Since those early days, though, the Stones have usually looked elsewhere for cues, and in the '60s, those often came from the Beatles. When Lennon and McCartney unplugged and went introspective, so did the Stones. When the Beatles went psychedelic and released their most dated album -- Sgt. Pepper's Lonely Hearts Club Band -- the Stones donned similar garb and released Their Satanic Majesties Request, which was dated about five minutes after it hit the record bin. Probably the best example of what separated the two groups came in the watershed year of 1968. While the Stones marched to the beat of the noisy left with "Street Fighting Man," the Beatles had enough independence to sneer at the radicals in "Revolution." (Unfortunately, John Lennon's political skepticism was short lived.)

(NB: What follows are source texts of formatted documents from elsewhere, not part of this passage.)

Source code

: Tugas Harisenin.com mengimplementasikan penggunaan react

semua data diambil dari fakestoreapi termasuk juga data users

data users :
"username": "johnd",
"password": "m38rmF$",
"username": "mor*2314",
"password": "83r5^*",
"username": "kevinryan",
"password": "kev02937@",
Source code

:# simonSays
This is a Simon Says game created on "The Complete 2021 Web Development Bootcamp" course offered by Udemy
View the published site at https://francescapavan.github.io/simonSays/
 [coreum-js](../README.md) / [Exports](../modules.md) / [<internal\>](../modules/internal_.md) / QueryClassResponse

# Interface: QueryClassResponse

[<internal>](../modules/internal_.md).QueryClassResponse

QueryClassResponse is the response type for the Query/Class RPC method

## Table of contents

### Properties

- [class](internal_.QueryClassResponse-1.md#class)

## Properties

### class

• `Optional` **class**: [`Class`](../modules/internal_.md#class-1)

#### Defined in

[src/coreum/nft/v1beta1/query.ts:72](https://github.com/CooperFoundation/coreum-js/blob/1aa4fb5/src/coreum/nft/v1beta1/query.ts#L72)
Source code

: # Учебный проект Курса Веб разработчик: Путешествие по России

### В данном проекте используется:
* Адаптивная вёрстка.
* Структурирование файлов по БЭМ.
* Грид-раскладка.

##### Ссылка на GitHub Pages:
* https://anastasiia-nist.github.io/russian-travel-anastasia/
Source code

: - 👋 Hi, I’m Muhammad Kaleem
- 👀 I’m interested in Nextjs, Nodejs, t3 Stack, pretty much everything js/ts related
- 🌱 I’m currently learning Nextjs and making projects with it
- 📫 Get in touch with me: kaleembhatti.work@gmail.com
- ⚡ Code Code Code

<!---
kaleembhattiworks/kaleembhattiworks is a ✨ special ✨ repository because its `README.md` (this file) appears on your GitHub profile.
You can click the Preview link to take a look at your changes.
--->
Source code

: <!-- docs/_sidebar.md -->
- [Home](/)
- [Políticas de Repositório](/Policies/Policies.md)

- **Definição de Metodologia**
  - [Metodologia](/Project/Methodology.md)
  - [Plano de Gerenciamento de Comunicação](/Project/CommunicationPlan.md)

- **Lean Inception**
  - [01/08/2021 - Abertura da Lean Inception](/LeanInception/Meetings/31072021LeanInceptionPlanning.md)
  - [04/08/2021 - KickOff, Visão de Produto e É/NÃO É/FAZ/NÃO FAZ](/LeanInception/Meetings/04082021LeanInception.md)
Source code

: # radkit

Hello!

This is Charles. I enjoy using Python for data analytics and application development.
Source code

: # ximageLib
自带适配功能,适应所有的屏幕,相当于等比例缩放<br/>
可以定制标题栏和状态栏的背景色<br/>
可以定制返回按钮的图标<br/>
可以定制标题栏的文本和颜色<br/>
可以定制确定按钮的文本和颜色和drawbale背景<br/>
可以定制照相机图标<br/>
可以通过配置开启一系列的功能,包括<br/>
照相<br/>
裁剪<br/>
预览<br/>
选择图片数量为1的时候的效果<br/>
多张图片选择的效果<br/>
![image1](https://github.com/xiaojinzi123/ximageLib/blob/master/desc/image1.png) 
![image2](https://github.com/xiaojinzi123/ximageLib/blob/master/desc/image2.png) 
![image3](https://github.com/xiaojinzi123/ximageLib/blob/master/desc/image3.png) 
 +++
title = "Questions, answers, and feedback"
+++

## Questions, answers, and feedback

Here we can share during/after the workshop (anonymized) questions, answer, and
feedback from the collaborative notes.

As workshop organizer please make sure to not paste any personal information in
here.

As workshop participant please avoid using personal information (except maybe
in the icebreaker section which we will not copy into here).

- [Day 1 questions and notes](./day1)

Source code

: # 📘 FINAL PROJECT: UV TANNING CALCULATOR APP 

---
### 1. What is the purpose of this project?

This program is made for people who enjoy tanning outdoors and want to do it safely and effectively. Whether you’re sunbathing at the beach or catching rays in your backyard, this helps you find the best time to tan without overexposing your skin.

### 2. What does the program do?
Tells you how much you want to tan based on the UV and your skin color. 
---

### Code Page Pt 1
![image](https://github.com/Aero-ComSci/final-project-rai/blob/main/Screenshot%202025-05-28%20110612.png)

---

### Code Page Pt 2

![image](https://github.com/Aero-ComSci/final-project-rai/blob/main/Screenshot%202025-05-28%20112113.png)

In the early '70s, when glam rock and androgynous front men were the vogue, Mick Jagger dressed accordingly and perfected his strut. Later in the decade, when disco and punk briefly threatened to crowd out traditional rock, Jagger decided to turn the Stones into a harder version of the Bee Gees. How bitter a pill that must have been; the Bee Gees had been around almost as long as the Stones, and had never been able to call the tune before. But with the Beatles long gone, someone had to provide direction for Mick and his wheezing cohort of recidivist druggies.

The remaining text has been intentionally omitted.